In recent years, the goal to advance federal housing legislation has been revisited and taken more seriously. Survey research shows a substantial majority of Americans believe the federal government should prioritize it. Meanwhile, leaders in an increasingly broad number of fields have come to recognize how unstable housing has impacted their own missions. And, of course, the Coronavirus pandemic has driven home the vulnerability of people who lose their housing.

This attention reached a new level in 2020 when Presidential Candidate Joe Biden included in his platform a proposal to increase the size of the Housing Choice Voucher program so that everyone who is eligible gets help. The voucher program is the largest federal housing program, but for many decades Congress has only funded it to help about one quarter of the eligible households, and everybody else goes on a waiting list.

So far, the Biden Administration has secured from Congress important – but limited – increases to the size of the program, but the current situation raises the question: If we want to embark on a serious effort to ensure that everyone has housing that they can afford, that they can count on being safe and stable, and that provides a base for opportunity, what would the basics of a strategy look like to bring that about?

This post is a proposal, building on work that many other people have done. It’s one set of ideas, that I’m sure can be vastly improved by others who I hope will read this, think about it, and get involved in making it (or something even better) happen.

The goals and basic components of a strategy

The overall goal, to flesh out the language of the 1949 Fair Housing Act, is to have enough decent housing, in locations where people want to live, with sufficient opportunities that people with even the lowest incomes can pay for.

Starting with things that are already in place, below are a set of objectives and policy improvements that could lead to further progress and ultimately to the desired result. This is hardly a complete strategy, but I hope it presents a basic idea of what needs to get done and how it might happen.

Advance Advocacy and Organizing Around Fair Housing – Housing injustice affects people of color the most. In city after city and at the state and federal level, explicit policies related to housing have confined people of color to certain neighborhoods, and then invested the most in areas that had been reserved for white people. A meaningful federal housing strategy must build power among people of color who can advocate and organize, using existing laws and remedies such as the Fair Housing Act to begin to make progress. Voting rights are crucial. Under current circumstances, concrete results may be modest, but may include better choices for people of color about where to live, improved investment in neighborhoods where people of color live now, and improved empowerment. Investment in organizations that are doing this work, and building leadership, will pay dividends.

Build Substantially More Allies – As noted above and as the Opportunity Starts at Home campaign has shown, a range of interests at the national level has come to illustrate the importance of widespread stable housing to meeting their goals. This includes so much more than those of us who work on homelessness and housing. It includes issues of racial injustice; education; healthcare; the wellbeing of veterans, children, and people with disabilities; economic inequality; hunger; and employment. Continuing to build and broaden these coalitions will make it increasingly possible to work with policymakers on a bipartisan basis. The policy developments cost money, but they save money in certain instances as well, and contribute to community wellbeing in a manner that any elected official needs to pay attention to.

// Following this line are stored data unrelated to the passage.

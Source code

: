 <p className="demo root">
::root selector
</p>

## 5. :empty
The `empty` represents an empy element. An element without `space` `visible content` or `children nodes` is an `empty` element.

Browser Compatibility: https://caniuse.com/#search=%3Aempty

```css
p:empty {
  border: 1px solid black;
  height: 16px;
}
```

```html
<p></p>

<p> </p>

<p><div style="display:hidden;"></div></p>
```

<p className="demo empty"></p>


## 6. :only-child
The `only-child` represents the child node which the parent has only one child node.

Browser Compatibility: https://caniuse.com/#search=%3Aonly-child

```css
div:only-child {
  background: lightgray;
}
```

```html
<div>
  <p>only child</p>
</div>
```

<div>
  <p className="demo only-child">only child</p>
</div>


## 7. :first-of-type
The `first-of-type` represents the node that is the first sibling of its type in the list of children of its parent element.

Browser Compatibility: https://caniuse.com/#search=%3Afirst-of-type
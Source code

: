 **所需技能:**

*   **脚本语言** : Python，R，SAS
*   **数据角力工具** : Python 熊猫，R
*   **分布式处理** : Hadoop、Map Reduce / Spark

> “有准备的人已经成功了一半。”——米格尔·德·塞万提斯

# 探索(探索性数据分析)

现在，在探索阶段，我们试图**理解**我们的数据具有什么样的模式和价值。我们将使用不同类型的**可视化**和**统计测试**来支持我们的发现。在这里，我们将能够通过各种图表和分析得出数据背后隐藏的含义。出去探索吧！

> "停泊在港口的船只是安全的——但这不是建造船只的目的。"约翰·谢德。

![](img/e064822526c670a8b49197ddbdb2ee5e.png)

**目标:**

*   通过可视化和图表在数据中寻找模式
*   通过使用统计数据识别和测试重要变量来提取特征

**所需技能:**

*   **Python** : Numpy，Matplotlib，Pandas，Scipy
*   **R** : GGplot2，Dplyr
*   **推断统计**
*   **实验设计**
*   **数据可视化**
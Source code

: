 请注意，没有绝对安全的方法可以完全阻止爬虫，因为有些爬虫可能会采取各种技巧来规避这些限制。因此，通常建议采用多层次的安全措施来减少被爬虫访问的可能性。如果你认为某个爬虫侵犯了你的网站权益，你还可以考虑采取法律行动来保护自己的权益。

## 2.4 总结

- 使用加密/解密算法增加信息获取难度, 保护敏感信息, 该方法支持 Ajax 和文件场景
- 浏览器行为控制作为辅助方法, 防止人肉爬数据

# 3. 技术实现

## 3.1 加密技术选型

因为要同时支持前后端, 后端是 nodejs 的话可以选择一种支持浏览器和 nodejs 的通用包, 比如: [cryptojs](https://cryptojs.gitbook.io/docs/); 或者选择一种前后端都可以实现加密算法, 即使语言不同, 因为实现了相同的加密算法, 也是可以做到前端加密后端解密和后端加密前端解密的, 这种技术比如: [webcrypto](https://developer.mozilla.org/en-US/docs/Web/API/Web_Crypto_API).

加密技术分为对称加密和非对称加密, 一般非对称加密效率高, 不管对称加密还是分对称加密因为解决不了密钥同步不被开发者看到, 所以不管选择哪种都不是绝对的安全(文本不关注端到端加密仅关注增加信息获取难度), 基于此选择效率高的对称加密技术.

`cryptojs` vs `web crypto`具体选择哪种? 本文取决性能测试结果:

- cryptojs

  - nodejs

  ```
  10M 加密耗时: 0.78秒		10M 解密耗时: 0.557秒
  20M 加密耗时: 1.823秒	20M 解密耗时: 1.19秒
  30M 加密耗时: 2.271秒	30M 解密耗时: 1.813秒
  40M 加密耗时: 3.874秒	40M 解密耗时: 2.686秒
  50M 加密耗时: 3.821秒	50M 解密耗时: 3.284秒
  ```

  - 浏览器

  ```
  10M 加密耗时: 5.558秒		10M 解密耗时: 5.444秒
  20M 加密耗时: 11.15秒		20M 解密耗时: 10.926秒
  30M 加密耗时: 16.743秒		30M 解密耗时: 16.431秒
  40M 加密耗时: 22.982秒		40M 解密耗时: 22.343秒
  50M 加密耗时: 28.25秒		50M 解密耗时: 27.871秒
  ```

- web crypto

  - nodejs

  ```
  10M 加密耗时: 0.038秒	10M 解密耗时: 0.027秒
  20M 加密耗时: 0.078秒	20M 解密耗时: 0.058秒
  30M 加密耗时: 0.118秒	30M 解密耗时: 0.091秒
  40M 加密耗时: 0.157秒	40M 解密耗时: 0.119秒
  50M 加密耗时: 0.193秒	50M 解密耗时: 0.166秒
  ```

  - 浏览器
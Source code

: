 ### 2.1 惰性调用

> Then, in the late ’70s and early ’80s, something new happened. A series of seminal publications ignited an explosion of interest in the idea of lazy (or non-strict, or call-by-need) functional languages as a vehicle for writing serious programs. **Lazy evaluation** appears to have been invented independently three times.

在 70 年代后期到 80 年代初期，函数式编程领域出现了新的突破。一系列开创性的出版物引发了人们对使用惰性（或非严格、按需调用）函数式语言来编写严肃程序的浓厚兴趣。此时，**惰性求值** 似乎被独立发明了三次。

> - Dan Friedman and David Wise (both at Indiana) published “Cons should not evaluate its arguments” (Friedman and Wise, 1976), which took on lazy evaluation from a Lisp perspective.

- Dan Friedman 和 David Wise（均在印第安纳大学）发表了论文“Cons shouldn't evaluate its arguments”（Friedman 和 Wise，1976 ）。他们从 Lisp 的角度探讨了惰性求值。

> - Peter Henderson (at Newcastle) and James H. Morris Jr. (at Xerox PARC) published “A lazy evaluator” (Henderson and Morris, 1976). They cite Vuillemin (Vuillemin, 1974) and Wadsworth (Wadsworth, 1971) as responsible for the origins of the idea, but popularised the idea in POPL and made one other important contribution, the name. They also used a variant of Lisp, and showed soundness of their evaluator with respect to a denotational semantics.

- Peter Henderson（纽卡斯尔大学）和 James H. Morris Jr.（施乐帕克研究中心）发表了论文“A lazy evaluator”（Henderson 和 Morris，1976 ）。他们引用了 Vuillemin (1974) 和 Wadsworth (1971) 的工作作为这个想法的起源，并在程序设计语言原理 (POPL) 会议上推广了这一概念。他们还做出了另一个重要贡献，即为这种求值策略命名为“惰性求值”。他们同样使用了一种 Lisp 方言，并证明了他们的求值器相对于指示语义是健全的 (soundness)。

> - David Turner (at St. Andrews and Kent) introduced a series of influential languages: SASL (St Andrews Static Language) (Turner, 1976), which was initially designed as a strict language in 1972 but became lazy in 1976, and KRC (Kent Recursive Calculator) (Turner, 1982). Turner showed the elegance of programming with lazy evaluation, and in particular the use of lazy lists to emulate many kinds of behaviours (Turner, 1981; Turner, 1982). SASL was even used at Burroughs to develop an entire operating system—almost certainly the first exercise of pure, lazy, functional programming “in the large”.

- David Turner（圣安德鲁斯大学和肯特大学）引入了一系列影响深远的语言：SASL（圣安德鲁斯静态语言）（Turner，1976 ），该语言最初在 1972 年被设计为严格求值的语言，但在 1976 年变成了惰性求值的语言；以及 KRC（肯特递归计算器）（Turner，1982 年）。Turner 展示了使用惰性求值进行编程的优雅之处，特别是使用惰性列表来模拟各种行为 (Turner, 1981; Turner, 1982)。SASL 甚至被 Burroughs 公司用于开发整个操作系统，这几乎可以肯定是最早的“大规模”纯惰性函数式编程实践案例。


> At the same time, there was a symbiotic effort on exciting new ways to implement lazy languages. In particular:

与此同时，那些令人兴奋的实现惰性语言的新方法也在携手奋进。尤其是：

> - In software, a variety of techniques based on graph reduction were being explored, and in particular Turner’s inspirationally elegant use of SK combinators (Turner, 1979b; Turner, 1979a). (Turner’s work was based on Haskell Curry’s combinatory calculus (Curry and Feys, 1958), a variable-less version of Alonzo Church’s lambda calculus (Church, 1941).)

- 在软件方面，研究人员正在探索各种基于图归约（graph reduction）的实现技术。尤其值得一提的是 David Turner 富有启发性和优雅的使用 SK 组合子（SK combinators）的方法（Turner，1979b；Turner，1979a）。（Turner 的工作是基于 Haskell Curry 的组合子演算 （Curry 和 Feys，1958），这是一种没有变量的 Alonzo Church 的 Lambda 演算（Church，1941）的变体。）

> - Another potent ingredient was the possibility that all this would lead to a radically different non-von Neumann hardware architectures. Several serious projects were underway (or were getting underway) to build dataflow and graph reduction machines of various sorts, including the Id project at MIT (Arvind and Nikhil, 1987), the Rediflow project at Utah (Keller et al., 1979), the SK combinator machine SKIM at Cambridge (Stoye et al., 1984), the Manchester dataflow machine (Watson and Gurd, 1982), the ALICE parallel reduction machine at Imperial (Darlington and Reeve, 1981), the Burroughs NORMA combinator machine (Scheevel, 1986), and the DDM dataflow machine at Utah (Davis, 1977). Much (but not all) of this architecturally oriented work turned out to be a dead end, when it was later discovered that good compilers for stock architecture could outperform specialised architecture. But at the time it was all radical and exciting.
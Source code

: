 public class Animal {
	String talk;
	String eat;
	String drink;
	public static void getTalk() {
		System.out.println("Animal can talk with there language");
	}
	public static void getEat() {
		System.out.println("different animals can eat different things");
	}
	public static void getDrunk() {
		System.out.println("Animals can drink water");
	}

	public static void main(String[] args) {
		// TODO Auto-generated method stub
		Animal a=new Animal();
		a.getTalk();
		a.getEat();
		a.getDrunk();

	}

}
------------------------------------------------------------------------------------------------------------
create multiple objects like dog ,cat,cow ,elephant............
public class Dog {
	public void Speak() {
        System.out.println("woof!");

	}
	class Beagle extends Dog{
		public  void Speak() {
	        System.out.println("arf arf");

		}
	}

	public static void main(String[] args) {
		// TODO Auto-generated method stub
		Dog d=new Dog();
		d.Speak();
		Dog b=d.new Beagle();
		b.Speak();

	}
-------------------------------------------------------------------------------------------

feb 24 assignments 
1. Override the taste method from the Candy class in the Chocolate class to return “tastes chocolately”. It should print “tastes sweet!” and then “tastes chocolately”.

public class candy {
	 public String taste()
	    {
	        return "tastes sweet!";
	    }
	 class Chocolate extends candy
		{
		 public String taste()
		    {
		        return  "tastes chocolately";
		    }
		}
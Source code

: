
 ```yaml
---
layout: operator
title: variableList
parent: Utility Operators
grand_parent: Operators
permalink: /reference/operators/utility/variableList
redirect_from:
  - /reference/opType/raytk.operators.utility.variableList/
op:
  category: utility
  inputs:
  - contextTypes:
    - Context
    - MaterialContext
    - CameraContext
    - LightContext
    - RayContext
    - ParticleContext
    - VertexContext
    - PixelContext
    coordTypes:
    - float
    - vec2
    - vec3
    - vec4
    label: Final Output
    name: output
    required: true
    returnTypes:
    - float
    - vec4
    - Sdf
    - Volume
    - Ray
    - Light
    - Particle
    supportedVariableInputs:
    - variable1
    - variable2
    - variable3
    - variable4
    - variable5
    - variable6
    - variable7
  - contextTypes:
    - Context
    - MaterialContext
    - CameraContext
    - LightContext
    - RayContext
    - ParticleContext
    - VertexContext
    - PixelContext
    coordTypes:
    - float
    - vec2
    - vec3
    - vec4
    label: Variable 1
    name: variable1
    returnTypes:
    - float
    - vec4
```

Expand the Housing Choice Voucher Program – For the past decade, advocacy groups have been able to secure modest increases in the voucher program, by pursuing targeted increases for specific populations: homeless veterans, people with mental illness, youth aging out of the child welfare system, families escaping domestic violence. However, public support for the Biden campaign’s proposal to increase the size of the Housing Choice Voucher program, makes it possible to envision substantial additional growth and ultimately enough funding to serve every family eligible for housing assistance.


The biggest problem with the voucher program is chronic underfunding. There are, however, some other reforms needed so that the voucher program can be expanded to the extent necessary.


  1. Use vouchers to improve Fair Housing: There are a set of well-known policies and practices to make the voucher program less likely to drive invidious segregation, such as using “fair market rent” data (surveys of rents that determine how much the Public Housing Authority [PHA] pays each month) that is broken down by neighborhood, so that vouchers can be used in more expensive neighborhoods where fewer people of color live.
  1. Improving collaboration: PHAs can learn from work done by Rapid Re-Housing providers in the homelessness system how to do outreach to landlords, and make the program more attractive to them.
  1. Increase project-basing: Project-basing can increase, so that vouchers can be part of financing deals for new affordable housing development.
  1. Make the program easier to use: Tenants, landlords, and PHAs would all benefit from a simpler and easer Housing Choice Voucher program. We need to make mobility between jurisdictions simpler, and update fair market rents faster in order to keep up with hot rental markets – if can do it, the national housing system can!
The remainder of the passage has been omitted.